Páscoa é época de comer chocolate. Isso não se discute. Muitos adultos e, principalmente, as crianças não conseguem resistir a essa gostosura e acabam esquecendo que estão ingerindo, além do cacau, muita gordura e açúcar, ingredientes que podem atrapalhar qualquer dieta saudável. Faça com que as crianças entendam que a moderação é o segredo para que esse momento do ano não se transforme em uma fuga da dieta.

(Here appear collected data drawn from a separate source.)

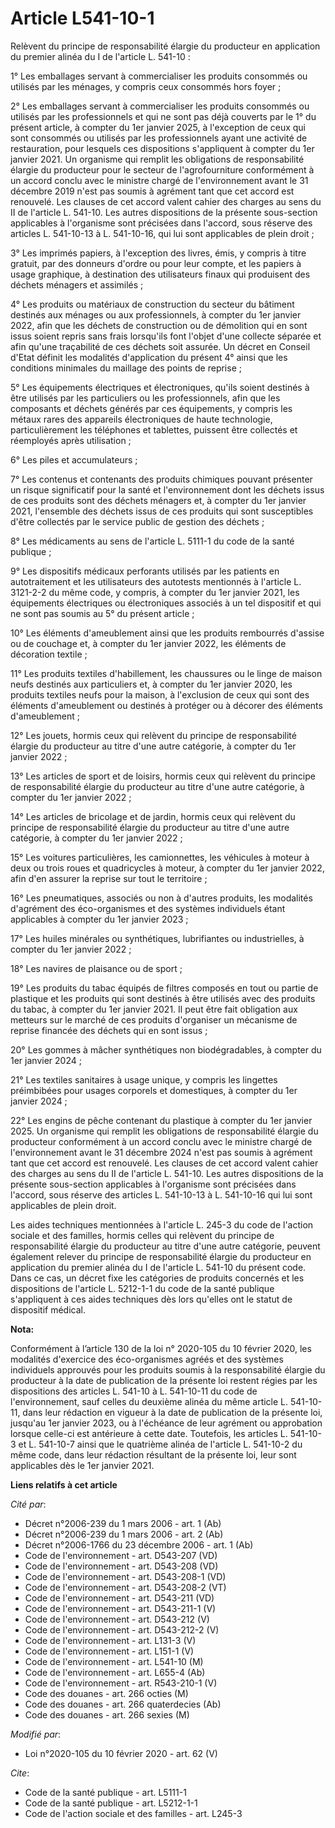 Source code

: # Article L541-10-1

Relèvent du principe de responsabilité élargie du producteur en application du premier alinéa du I de l'article L. 541-10 :

1° Les emballages servant à commercialiser les produits consommés ou utilisés par les ménages, y compris ceux consommés hors
foyer ;

2° Les emballages servant à commercialiser les produits consommés ou utilisés par les professionnels et qui ne sont pas déjà
couverts par le 1° du présent article, à compter du 1er janvier 2025, à l'exception de ceux qui sont consommés ou utilisés
par les professionnels ayant une activité de restauration, pour lesquels ces dispositions s'appliquent à compter du 1er
janvier 2021. Un organisme qui remplit les obligations de responsabilité élargie du producteur pour le secteur de
l'agrofourniture conformément à un accord conclu avec le ministre chargé de l'environnement avant le 31 décembre 2019 n'est
pas soumis à agrément tant que cet accord est renouvelé. Les clauses de cet accord valent cahier des charges au sens du II de
l'article L. 541-10. Les autres dispositions de la présente sous-section applicables à l'organisme sont précisées dans
l'accord, sous réserve des articles L. 541-10-13 à L. 541-10-16, qui lui sont applicables de plein droit ;

3° Les imprimés papiers, à l'exception des livres, émis, y compris à titre gratuit, par des donneurs d'ordre ou pour leur
compte, et les papiers à usage graphique, à destination des utilisateurs finaux qui produisent des déchets ménagers et
assimilés ;

4° Les produits ou matériaux de construction du secteur du bâtiment destinés aux ménages ou aux professionnels, à compter du
1er janvier 2022, afin que les déchets de construction ou de démolition qui en sont issus soient repris sans frais lorsqu'ils
font l'objet d'une collecte séparée et afin qu'une traçabilité de ces déchets soit assurée. Un décret en Conseil d'Etat
définit les modalités d'application du présent 4° ainsi que les conditions minimales du maillage des points de reprise ;

5° Les équipements électriques et électroniques, qu'ils soient destinés à être utilisés par les particuliers ou les
professionnels, afin que les composants et déchets générés par ces équipements, y compris les métaux rares des appareils
électroniques de haute technologie, particulièrement les téléphones et tablettes, puissent être collectés et réemployés après
utilisation ;

6° Les piles et accumulateurs ;

7° Les contenus et contenants des produits chimiques pouvant présenter un risque significatif pour la santé et
l'environnement dont les déchets issus de ces produits sont des déchets ménagers et, à compter du 1er janvier 2021,
l'ensemble des déchets issus de ces produits qui sont susceptibles d'être collectés par le service public de gestion des
déchets ;

8° Les médicaments au sens de l'article L. 5111-1 du code de la santé publique ;

9° Les dispositifs médicaux perforants utilisés par les patients en autotraitement et les utilisateurs des autotests
mentionnés à l'article L. 3121-2-2 du même code, y compris, à compter du 1er janvier 2021, les équipements électriques ou
électroniques associés à un tel dispositif et qui ne sont pas soumis au 5° du présent article ;

10° Les éléments d'ameublement ainsi que les produits rembourrés d'assise ou de couchage et, à compter du 1er janvier 2022,
les éléments de décoration textile ;

11° Les produits textiles d'habillement, les chaussures ou le linge de maison neufs destinés aux particuliers et, à compter
du 1er janvier 2020, les produits textiles neufs pour la maison, à l'exclusion de ceux qui sont des éléments d'ameublement ou
destinés à protéger ou à décorer des éléments d'ameublement ;

12° Les jouets, hormis ceux qui relèvent du principe de responsabilité élargie du producteur au titre d'une autre catégorie,
à compter du 1er janvier 2022 ;

13° Les articles de sport et de loisirs, hormis ceux qui relèvent du principe de responsabilité élargie du producteur au
titre d'une autre catégorie, à compter du 1er janvier 2022 ;

14° Les articles de bricolage et de jardin, hormis ceux qui relèvent du principe de responsabilité élargie du producteur au
titre d'une autre catégorie, à compter du 1er janvier 2022 ;

15° Les voitures particulières, les camionnettes, les véhicules à moteur à deux ou trois roues et quadricycles à moteur, à
compter du 1er janvier 2022, afin d'en assurer la reprise sur tout le territoire ;

16° Les pneumatiques, associés ou non à d'autres produits, les modalités d'agrément des éco-organismes et des systèmes
individuels étant applicables à compter du 1er janvier 2023 ;

17° Les huiles minérales ou synthétiques, lubrifiantes ou industrielles, à compter du 1er janvier 2022 ;

18° Les navires de plaisance ou de sport ;

19° Les produits du tabac équipés de filtres composés en tout ou partie de plastique et les produits qui sont destinés à être
utilisés avec des produits du tabac, à compter du 1er janvier 2021. Il peut être fait obligation aux metteurs sur le marché
de ces produits d'organiser un mécanisme de reprise financée des déchets qui en sont issus ;

20° Les gommes à mâcher synthétiques non biodégradables, à compter du 1er janvier 2024 ;

21° Les textiles sanitaires à usage unique, y compris les lingettes préimbibées pour usages corporels et domestiques, à
compter du 1er janvier 2024 ;

22° Les engins de pêche contenant du plastique à compter du 1er janvier 2025. Un organisme qui remplit les obligations de
responsabilité élargie du producteur conformément à un accord conclu avec le ministre chargé de l'environnement avant le 31
décembre 2024 n'est pas soumis à agrément tant que cet accord est renouvelé. Les clauses de cet accord valent cahier des
charges au sens du II de l'article L. 541-10. Les autres dispositions de la présente sous-section applicables à l'organisme
sont précisées dans l'accord, sous réserve des articles L. 541-10-13 à L. 541-10-16 qui lui sont applicables de plein droit.

Les aides techniques mentionnées à l'article L. 245-3 du code de l'action sociale et des familles, hormis celles qui relèvent
du principe de responsabilité élargie du producteur au titre d'une autre catégorie, peuvent également relever du principe de
responsabilité élargie du producteur en application du premier alinéa du I de l'article L. 541-10 du présent code. Dans ce
cas, un décret fixe les catégories de produits concernés et les dispositions de l'article L. 5212-1-1 du code de la santé
publique s'appliquent à ces aides techniques dès lors qu'elles ont le statut de dispositif médical.

**Nota:**

Conformément à l’article 130 de la loi n° 2020-105 du 10 février 2020, les modalités d'exercice des éco-organismes agréés et
des systèmes individuels approuvés pour les produits soumis à la responsabilité élargie du producteur à la date de
publication de la présente loi restent régies par les dispositions des articles L. 541-10 à L. 541-10-11 du code de
l'environnement, sauf celles du deuxième alinéa du même article L. 541-10-11, dans leur rédaction en vigueur à la date de
publication de la présente loi, jusqu'au 1er janvier 2023, ou à l'échéance de leur agrément ou approbation lorsque celle-ci
est antérieure à cette date. Toutefois, les articles L. 541-10-3 et L. 541-10-7 ainsi que le quatrième alinéa de l'article L.
541-10-2 du même code, dans leur rédaction résultant de la présente loi, leur sont applicables dès le 1er janvier 2021.

**Liens relatifs à cet article**

_Cité par_:

  - Décret n°2006-239 du 1 mars 2006 - art. 1 (Ab)
  - Décret n°2006-239 du 1 mars 2006 - art. 2 (Ab)
  - Décret n°2006-1766 du 23 décembre 2006 - art. 1 (Ab)
  - Code de l'environnement - art. D543-207 (VD)
  - Code de l'environnement - art. D543-208 (VD)
  - Code de l'environnement - art. D543-208-1 (VD)
  - Code de l'environnement - art. D543-208-2 (VT)
  - Code de l'environnement - art. D543-211 (VD)
  - Code de l'environnement - art. D543-211-1 (V)
  - Code de l'environnement - art. D543-212 (V)
  - Code de l'environnement - art. D543-212-2 (V)
  - Code de l'environnement - art. L131-3 (V)
  - Code de l'environnement - art. L151-1 (V)
  - Code de l'environnement - art. L541-10 (M)
  - Code de l'environnement - art. L655-4 (Ab)
  - Code de l'environnement - art. R543-210-1 (V)
  - Code des douanes - art. 266 octies (M)
  - Code des douanes - art. 266 quaterdecies (Ab)
  - Code des douanes - art. 266 sexies (M)

_Modifié par_:

  - Loi n°2020-105 du 10 février 2020 - art. 62 (V)

_Cite_:

  - Code de la santé publique - art. L5111-1
  - Code de la santé publique - art. L5212-1-1
  - Code de l'action sociale et des familles - art. L245-3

“Crianças com excesso de peso não devem ser proibidas de comer chocolate na Páscoa, o que pode gerar muita frustração, porque é um momento em que há oferta de chocolate por toda parte. Elas podem consumir desde que façam um controle da quantidade diária, que não deve passar de 25 gramas ou quatro quadradinhos”, afirma a nutricionista Alexandra Marinho, especializada em materno infantil. Ela lembra que o chocolate amargo ou meio amargo, embora menos agradável ao paladar infantil, é sempre mais saudável que os tabletes ao leite, por ter maior concentração de cacau e menos açúcar que os tradicionais ao leite. As barras com 70% de cacau também são ótimas opções porque contêm grande concentração de antioxidantes.

Vale lembrar, no entanto, que o controle da quantidade consumida deve partir dos responsáveis e não da própria criança. Quebrar o ovo e separá-lo em pequenas porções de 25 gramas é uma maneira de mostrar aos pequenos qual a quantidade ideal a ser consumida por dia. “Há algumas receitas de brigadeiro com tâmara, abacate e banana verde que são bem menos calóricas que o chocolate tradicional e que devem ser oferecidas às crianças para que habituem o paladar. Mas na Páscoa, sem dúvida, o que as crianças querem é o tradicional ovo de chocolate. É por esse chocolate que elas esperam. E não acredito que proibir seja a melhor solução, a não ser que a criança apresente alguma doença ou intolerância relacionada ao chocolate ou a algum dos componentes. Com crianças que não estão entre as exceções, moderação é o segredo”, conclui Alexandra.